(Stored data):
━━━━━━━━━━

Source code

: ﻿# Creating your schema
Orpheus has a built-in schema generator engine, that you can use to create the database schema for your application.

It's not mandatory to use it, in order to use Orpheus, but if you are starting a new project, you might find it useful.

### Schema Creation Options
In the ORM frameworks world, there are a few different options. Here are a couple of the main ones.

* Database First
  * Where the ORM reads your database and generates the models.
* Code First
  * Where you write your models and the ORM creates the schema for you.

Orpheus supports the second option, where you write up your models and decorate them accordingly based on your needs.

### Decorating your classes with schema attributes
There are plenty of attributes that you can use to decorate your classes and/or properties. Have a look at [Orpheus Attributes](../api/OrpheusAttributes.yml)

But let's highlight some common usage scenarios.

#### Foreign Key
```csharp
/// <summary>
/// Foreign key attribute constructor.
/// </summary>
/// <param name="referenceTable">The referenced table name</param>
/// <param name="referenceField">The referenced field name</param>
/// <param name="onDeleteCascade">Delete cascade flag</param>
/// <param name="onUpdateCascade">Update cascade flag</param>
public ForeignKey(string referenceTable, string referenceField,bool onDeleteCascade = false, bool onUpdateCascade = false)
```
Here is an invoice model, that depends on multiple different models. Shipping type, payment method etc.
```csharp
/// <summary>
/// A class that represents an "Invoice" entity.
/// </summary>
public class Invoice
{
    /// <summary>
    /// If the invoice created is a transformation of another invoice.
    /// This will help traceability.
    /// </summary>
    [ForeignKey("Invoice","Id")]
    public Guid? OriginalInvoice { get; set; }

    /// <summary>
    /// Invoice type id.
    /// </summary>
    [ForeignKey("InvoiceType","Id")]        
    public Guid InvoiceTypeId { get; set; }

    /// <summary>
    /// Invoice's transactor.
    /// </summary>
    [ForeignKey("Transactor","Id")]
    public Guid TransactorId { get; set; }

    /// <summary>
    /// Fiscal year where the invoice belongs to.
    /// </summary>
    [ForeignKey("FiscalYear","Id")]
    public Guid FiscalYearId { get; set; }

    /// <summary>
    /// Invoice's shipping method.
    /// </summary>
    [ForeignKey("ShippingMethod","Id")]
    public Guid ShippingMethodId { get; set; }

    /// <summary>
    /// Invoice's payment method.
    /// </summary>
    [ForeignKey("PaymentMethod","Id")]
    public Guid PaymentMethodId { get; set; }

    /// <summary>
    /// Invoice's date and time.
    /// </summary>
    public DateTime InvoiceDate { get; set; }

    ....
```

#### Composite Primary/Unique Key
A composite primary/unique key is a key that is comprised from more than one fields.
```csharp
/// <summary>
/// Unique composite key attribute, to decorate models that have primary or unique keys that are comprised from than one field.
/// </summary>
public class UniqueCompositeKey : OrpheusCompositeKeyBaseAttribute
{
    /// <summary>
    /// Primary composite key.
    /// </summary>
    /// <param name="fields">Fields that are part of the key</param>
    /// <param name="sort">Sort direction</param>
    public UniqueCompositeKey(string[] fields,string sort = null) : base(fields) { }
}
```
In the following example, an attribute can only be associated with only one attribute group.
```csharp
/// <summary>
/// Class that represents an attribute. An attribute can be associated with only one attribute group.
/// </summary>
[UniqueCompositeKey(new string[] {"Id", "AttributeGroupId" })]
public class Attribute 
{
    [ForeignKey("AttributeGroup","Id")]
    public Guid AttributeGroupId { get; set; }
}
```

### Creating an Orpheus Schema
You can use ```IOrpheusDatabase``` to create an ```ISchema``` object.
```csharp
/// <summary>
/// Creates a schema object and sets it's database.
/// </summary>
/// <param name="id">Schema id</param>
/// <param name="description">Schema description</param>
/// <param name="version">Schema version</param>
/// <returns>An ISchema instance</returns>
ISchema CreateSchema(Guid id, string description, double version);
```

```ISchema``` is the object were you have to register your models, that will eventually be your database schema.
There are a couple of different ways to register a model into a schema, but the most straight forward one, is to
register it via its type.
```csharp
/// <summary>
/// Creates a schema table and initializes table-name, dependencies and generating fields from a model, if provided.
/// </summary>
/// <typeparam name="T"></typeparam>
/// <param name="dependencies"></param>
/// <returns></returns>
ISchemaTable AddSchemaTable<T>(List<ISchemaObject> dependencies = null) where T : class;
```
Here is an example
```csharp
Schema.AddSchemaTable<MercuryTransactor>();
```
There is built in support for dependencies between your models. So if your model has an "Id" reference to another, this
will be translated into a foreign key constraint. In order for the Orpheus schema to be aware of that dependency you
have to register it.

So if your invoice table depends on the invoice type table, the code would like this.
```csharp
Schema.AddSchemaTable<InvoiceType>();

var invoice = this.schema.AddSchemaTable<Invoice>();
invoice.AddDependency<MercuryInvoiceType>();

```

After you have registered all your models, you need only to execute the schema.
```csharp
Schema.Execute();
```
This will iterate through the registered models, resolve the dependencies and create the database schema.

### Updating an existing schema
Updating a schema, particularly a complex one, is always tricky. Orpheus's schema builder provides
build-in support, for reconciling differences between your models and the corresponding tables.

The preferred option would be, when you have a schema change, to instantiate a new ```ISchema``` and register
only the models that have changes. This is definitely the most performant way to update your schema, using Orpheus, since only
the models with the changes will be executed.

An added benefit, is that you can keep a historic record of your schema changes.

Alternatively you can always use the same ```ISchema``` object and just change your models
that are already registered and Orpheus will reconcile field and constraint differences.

━━━━━━━━━━

(PROBLEM TO SOLVE): Nothing should be left out: repeat all of the data exactly.

(TASK RESULT):
Source code

: ﻿# Creating your schema
Orpheus has a built-in schema generator engine, that you can use to create the database schema for your application.

It's not mandatory to use it, in order to use Orpheus, but if you are starting a new project, you might find it useful.

### Schema Creation Options
In the ORM frameworks world, there are a few different options. Here are a couple of the main ones.

* Database First
  * Where the ORM reads your database and generates the models.
* Code First
  * Where you write your models and the ORM creates the schema for you.

Orpheus supports the second option, where you write up your models and decorate them accordingly based on your needs.

### Decorating your classes with schema attributes
There are plenty of attributes that you can use to decorate your classes and/or properties. Have a look at [Orpheus Attributes](../api/OrpheusAttributes.yml)

But let's highlight some common usage scenarios.

#### Foreign Key
```csharp
/// <summary>
/// Foreign key attribute constructor.
/// </summary>
/// <param name="referenceTable">The referenced table name</param>
/// <param name="referenceField">The referenced field name</param>
/// <param name="onDeleteCascade">Delete cascade flag</param>
/// <param name="onUpdateCascade">Update cascade flag</param>
public ForeignKey(string referenceTable, string referenceField,bool onDeleteCascade = false, bool onUpdateCascade = false)
```
Here is an invoice model, that depends on multiple different models. Shipping type, payment method etc.
```csharp
/// <summary>
/// A class that represents an "Invoice" entity.
/// </summary>
public class Invoice
{
    /// <summary>
    /// If the invoice created is a transformation of another invoice.
    /// This will help traceability.
    /// </summary>
    [ForeignKey("Invoice","Id")]
    public Guid? OriginalInvoice { get; set; }

    /// <summary>
    /// Invoice type id.
    /// </summary>
    [ForeignKey("InvoiceType","Id")]        
    public Guid InvoiceTypeId { get; set; }

    /// <summary>
    /// Invoice's transactor.
    /// </summary>
    [ForeignKey("Transactor","Id")]
    public Guid TransactorId { get; set; }

    /// <summary>
    /// Fiscal year where the invoice belongs to.
    /// </summary>
    [ForeignKey("FiscalYear","Id")]
    public Guid FiscalYearId { get; set; }

    /// <summary>
    /// Invoice's shipping method.
    /// </summary>
    [ForeignKey("ShippingMethod","Id")]
    public Guid ShippingMethodId { get; set; }

    /// <summary>
    /// Invoice's payment method.
    /// </summary>
    [ForeignKey("PaymentMethod","Id")]
    public Guid PaymentMethodId { get; set; }

    /// <summary>
    /// Invoice's date and time.
    /// </summary>
    public DateTime InvoiceDate { get; set; }

    ....
```

#### Composite Primary/Unique Key
A composite primary/unique key is a key that is comprised from more than one fields.
```csharp
/// <summary>
/// Unique composite key attribute, to decorate models that have primary or unique keys that are comprised from than one field.
/// </summary>
public class UniqueCompositeKey : OrpheusCompositeKeyBaseAttribute
{
    /// <summary>
    /// Primary composite key.
    /// </summary>
    /// <param name="fields">Fields that are part of the key</param>
    /// <param name="sort">Sort direction</param>
    public UniqueCompositeKey(string[] fields,string sort = null) : base(fields) { }
}
```
In the following example, an attribute can only be associated with only one attribute group.
```csharp
/// <summary>
/// Class that represents an attribute. An attribute can be associated with only one attribute group.
/// </summary>
[UniqueCompositeKey(new string[] {"Id", "AttributeGroupId" })]
public class Attribute 
{
    [ForeignKey("AttributeGroup","Id")]
    public Guid AttributeGroupId { get; set; }
}
```

### Creating an Orpheus Schema
You can use ```IOrpheusDatabase``` to create an ```ISchema``` object.
```csharp
/// <summary>
/// Creates a schema object and sets it's database.
/// </summary>
/// <param name="id">Schema id</param>
/// <param name="description">Schema description</param>
/// <param name="version">Schema version</param>
/// <returns>An ISchema instance</returns>
ISchema CreateSchema(Guid id, string description, double version);
```

```ISchema``` is the object were you have to register your models, that will eventually be your database schema.
There are a couple of different ways to register a model into a schema, but the most straight forward one, is to
register it via its type.
```csharp
/// <summary>
/// Creates a schema table and initializes table-name, dependencies and generating fields from a model, if provided.
/// </summary>
/// <typeparam name="T"></typeparam>
/// <param name="dependencies"></param>
/// <returns></returns>
ISchemaTable AddSchemaTable<T>(List<ISchemaObject> dependencies = null) where T : class;
```
Here is an example
```csharp
Schema.AddSchemaTable<MercuryTransactor>();
```
There is built in support for dependencies between your models. So if your model has an "Id" reference to another, this
will be translated into a foreign key constraint. In order for the Orpheus schema to be aware of that dependency you
have to register it.

So if your invoice table depends on the invoice type table, the code would like this.
```csharp
Schema.AddSchemaTable<InvoiceType>();

var invoice = this.schema.AddSchemaTable<Invoice>();
invoice.AddDependency<MercuryInvoiceType>();

```

After you have registered all your models, you need only to execute the schema.
```csharp
Schema.Execute();
```
This will iterate through the registered models, resolve the dependencies and create the database schema.

### Updating an existing schema
Updating a schema, particularly a complex one, is always tricky. Orpheus's schema builder provides
build-in support, for reconciling differences between your models and the corresponding tables.

The preferred option would be, when you have a schema change, to instantiate a new ```ISchema``` and register
only the models that have changes. This is definitely the most performant way to update your schema, using Orpheus, since only
the models with the changes will be executed.

An added benefit, is that you can keep a historic record of your schema changes.

Alternatively you can always use the same ```ISchema``` object and just change your models
that are already registered and Orpheus will reconcile field and constraint differences.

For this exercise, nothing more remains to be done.